#### WORK TASK
Whenever the word "False" appears in a line of the listing, copy that line.

#### TASK MATERIAL
# # # # #
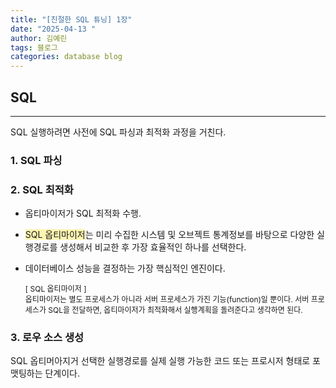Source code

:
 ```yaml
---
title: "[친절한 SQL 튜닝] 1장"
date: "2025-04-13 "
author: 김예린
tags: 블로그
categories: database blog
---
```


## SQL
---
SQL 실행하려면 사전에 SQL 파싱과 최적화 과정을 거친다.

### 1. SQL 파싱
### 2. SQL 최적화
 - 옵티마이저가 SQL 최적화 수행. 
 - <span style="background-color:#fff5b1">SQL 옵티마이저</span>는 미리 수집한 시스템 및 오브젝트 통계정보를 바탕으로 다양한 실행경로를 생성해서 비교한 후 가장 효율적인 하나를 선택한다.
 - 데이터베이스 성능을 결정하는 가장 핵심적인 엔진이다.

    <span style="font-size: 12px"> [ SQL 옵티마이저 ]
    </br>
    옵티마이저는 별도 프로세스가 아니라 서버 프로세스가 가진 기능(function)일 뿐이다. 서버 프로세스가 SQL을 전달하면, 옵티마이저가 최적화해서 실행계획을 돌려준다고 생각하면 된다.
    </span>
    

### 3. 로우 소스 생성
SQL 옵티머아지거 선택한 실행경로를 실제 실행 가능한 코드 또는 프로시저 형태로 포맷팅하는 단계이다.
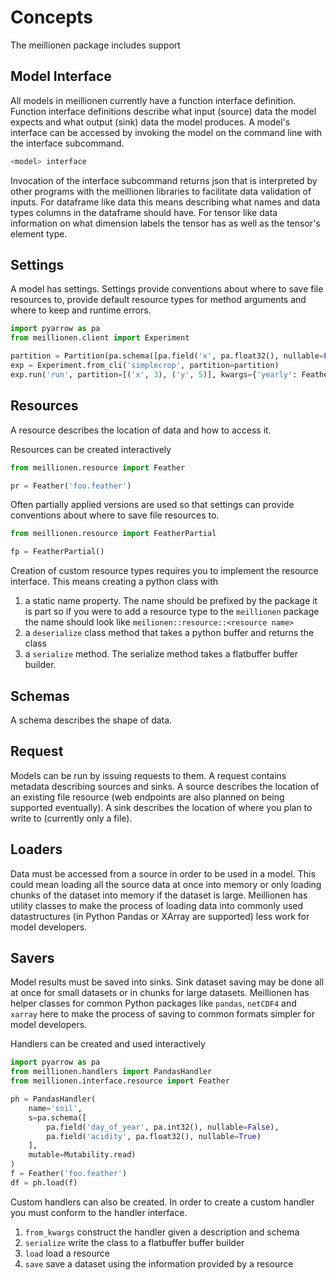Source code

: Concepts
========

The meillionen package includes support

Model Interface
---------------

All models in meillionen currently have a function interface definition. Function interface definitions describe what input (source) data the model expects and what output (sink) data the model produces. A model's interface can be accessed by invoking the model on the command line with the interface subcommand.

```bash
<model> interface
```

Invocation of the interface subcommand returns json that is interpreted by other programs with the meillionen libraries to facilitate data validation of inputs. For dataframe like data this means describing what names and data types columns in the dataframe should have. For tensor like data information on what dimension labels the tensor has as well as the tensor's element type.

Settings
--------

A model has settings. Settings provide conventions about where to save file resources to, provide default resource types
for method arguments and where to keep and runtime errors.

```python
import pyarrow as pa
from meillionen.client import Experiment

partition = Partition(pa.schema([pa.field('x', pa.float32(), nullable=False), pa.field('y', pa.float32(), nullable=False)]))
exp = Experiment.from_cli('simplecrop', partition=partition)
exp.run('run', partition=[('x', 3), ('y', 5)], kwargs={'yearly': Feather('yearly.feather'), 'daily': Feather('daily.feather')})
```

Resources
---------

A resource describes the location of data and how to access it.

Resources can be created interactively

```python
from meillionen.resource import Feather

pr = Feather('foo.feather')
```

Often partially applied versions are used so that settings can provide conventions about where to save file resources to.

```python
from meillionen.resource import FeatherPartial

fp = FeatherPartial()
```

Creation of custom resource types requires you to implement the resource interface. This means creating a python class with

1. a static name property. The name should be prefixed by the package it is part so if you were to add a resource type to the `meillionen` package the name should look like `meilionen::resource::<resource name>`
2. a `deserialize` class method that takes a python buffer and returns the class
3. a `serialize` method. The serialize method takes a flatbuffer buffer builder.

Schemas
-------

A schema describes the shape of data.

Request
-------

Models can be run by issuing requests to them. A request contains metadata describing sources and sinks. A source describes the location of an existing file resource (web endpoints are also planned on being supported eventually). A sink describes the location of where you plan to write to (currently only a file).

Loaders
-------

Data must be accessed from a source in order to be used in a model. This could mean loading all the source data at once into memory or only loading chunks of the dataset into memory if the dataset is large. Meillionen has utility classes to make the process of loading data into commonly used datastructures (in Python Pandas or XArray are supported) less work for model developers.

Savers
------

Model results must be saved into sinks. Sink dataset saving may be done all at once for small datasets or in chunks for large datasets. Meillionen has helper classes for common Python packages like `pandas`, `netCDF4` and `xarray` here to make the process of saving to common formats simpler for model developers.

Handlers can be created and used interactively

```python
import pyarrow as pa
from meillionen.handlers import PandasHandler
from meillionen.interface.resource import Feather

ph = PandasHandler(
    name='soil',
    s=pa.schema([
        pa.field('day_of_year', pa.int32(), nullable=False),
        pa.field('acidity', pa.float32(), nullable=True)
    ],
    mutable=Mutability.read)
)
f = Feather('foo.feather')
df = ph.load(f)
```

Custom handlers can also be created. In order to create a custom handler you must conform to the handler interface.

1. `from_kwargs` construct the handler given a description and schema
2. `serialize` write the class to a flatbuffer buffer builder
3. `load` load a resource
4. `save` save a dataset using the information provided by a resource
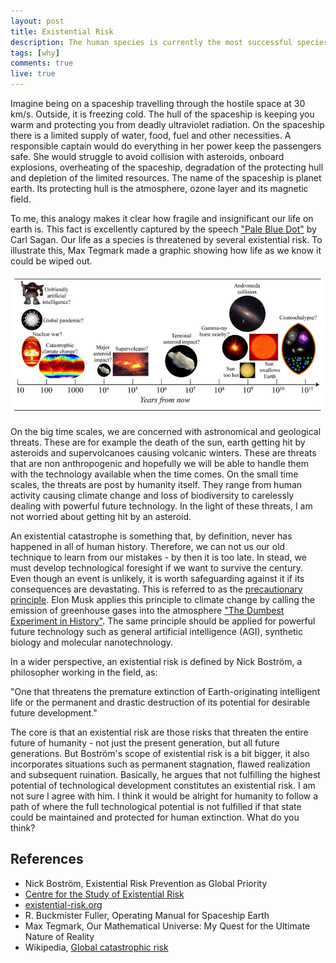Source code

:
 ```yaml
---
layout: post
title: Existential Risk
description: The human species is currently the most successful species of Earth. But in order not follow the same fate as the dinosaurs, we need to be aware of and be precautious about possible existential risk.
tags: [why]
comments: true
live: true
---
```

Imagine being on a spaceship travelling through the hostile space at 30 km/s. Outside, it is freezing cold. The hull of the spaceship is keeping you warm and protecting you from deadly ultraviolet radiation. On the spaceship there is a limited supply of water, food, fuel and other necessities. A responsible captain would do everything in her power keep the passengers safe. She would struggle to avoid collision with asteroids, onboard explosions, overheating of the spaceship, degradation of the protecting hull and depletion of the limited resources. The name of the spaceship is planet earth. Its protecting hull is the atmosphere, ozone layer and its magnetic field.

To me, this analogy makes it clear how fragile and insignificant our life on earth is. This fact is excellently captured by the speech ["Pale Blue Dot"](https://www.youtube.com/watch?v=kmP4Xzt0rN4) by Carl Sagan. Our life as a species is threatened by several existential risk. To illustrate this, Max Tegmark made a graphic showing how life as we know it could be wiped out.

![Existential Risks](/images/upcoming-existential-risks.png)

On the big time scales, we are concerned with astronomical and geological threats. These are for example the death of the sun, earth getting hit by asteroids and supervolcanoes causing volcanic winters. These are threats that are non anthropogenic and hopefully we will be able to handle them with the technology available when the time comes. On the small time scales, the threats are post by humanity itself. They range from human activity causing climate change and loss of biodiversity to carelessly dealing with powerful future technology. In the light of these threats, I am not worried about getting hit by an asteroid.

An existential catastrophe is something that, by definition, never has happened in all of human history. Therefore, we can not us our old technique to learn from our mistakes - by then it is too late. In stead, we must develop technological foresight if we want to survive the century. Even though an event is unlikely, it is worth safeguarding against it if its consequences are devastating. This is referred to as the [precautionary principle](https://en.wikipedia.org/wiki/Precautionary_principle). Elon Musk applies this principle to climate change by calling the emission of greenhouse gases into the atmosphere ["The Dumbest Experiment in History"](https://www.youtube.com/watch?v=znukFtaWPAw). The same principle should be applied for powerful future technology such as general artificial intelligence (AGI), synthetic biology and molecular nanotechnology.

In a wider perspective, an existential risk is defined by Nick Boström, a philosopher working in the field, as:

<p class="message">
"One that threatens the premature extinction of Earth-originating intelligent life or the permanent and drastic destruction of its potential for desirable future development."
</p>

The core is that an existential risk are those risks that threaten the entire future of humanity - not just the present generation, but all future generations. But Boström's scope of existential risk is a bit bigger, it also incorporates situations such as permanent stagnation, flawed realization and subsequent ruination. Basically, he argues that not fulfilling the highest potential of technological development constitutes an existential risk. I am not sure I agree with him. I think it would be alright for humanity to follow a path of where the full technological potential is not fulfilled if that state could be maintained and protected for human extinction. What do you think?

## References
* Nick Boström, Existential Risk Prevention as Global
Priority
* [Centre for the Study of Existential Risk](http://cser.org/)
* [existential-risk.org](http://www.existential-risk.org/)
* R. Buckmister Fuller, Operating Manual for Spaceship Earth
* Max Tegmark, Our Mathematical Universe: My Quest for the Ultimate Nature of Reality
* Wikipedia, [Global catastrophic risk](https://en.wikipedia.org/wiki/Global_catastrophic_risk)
# # # # #
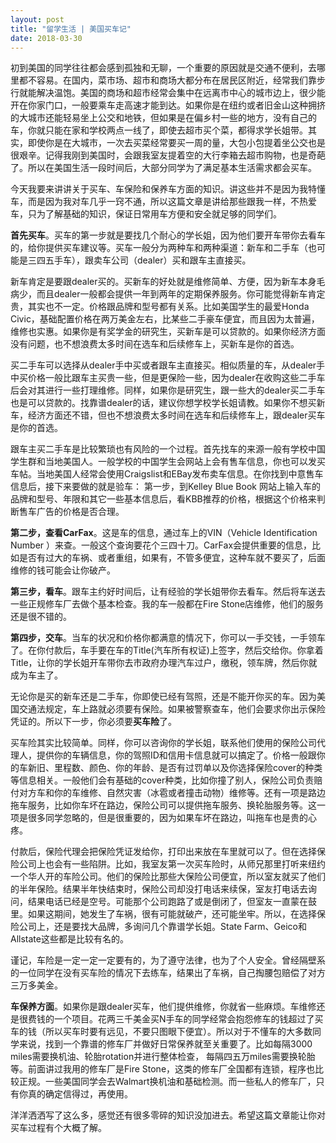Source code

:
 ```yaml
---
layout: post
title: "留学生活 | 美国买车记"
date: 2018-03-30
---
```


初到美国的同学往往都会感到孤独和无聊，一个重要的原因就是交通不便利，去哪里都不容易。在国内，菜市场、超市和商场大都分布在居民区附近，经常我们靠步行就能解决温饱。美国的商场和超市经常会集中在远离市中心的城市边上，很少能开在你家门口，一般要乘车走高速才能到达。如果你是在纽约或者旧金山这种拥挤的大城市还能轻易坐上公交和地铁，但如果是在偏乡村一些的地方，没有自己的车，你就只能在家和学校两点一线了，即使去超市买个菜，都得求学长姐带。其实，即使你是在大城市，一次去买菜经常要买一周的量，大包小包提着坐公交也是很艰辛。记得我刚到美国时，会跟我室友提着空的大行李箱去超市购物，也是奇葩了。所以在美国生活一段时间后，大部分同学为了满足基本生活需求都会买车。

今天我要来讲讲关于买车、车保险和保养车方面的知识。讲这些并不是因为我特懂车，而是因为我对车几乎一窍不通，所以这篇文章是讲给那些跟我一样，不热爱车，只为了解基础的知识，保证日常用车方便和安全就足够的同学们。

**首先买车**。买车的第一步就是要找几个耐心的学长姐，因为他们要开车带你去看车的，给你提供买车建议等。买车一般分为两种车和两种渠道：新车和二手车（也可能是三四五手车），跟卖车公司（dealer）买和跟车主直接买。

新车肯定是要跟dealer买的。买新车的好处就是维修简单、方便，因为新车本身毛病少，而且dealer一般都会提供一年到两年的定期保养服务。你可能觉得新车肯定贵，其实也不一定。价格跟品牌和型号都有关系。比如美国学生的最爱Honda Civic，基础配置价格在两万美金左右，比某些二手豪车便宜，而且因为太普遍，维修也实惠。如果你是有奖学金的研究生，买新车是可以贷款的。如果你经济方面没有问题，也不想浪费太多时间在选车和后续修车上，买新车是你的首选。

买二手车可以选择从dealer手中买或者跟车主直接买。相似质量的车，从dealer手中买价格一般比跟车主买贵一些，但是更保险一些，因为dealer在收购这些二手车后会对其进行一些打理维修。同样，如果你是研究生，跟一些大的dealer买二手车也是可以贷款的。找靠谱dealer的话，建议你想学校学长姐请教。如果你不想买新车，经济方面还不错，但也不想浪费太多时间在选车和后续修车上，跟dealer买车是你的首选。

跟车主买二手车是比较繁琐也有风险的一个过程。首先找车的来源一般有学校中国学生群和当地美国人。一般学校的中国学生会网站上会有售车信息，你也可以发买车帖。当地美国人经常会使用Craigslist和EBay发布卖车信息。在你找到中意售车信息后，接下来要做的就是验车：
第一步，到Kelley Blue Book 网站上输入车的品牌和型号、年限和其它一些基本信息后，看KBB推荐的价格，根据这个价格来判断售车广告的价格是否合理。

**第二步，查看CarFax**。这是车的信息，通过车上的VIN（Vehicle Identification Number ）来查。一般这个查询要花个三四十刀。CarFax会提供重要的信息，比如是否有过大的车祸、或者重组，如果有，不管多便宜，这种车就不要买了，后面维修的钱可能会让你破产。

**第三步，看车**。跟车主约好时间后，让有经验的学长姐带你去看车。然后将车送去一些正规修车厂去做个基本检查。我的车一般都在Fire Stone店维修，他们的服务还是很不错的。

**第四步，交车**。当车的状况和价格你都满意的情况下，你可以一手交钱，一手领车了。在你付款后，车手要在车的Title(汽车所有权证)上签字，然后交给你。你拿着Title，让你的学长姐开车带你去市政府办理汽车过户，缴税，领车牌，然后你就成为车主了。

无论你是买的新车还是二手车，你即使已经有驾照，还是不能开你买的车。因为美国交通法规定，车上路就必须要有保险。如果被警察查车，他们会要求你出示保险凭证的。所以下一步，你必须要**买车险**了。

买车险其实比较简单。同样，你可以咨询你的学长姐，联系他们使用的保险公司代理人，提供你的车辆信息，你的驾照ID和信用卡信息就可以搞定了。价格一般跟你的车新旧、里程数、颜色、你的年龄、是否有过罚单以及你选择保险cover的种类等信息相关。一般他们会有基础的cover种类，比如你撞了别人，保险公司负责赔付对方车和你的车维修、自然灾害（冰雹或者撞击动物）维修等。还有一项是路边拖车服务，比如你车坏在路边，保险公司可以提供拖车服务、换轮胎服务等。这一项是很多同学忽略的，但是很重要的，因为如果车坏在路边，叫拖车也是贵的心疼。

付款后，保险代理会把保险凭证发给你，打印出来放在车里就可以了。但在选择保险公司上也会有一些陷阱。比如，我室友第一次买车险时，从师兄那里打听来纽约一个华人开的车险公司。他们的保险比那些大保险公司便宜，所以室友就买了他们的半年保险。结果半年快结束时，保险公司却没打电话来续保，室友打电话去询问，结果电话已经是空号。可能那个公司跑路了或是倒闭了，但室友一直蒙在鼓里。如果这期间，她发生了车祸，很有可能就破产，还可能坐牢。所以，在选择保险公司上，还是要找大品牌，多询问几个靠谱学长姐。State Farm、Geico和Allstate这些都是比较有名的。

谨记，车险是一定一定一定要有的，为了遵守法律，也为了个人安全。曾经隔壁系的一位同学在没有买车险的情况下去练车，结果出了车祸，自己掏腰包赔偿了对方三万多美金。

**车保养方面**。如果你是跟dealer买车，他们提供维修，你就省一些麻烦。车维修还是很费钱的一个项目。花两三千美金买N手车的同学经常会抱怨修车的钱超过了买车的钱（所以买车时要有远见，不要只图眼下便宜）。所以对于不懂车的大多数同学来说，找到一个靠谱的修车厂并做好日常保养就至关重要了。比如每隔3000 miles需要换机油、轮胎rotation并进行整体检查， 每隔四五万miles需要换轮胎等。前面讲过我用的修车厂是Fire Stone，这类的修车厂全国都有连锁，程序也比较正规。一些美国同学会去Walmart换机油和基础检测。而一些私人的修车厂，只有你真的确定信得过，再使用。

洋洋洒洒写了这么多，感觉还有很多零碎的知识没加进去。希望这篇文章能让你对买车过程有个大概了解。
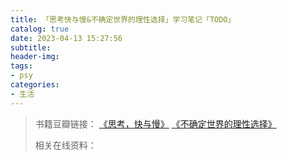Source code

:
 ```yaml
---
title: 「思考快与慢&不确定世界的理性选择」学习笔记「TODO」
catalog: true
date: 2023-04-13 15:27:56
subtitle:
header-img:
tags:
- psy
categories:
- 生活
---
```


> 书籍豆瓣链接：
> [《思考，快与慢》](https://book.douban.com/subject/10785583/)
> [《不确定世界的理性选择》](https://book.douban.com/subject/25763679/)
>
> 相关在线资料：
# # # # #
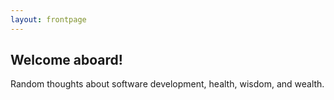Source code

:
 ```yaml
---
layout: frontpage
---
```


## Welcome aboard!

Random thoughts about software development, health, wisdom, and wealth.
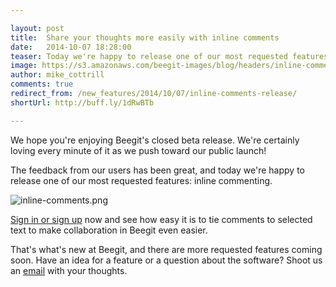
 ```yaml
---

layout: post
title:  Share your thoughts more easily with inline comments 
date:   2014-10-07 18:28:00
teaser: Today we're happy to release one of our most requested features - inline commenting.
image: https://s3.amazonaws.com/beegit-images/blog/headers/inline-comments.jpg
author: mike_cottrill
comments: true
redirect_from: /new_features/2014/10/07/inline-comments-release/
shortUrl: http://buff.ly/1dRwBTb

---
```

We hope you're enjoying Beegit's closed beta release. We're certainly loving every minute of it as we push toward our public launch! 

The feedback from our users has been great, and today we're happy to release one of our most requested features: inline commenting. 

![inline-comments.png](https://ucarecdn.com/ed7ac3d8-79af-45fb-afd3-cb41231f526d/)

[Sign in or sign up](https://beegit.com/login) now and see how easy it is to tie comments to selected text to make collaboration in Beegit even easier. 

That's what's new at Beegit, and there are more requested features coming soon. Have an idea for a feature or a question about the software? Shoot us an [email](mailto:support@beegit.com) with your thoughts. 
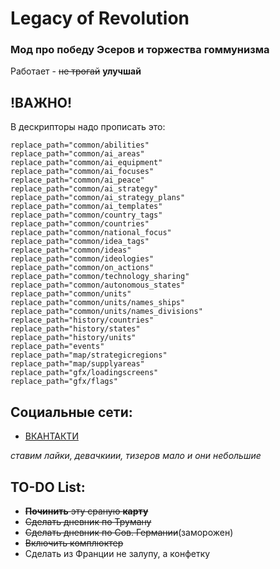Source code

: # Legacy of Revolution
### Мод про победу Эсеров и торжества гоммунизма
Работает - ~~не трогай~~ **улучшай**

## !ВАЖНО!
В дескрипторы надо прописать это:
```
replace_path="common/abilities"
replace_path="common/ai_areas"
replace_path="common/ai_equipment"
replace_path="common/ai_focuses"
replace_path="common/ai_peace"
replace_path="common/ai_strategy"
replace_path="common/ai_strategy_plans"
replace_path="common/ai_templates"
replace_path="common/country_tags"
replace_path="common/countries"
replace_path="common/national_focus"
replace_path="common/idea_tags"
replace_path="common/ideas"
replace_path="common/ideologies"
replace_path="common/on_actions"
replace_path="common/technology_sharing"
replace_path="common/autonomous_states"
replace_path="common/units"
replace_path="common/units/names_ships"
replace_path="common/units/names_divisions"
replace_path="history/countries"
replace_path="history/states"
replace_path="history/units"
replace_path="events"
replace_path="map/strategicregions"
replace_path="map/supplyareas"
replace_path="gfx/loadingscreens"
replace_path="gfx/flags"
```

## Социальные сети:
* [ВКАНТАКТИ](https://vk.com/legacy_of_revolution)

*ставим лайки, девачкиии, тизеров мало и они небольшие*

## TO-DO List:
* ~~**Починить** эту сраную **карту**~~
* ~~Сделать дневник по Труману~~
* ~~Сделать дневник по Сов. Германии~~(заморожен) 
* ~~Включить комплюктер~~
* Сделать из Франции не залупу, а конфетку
# # # # #
#### RESPONSE BOX
partition = Partition(pa.schema([pa.field('x', pa.float32(), nullable=False), pa.field('y', pa.float32(), nullable=False)]))
        pa.field('day_of_year', pa.int32(), nullable=False),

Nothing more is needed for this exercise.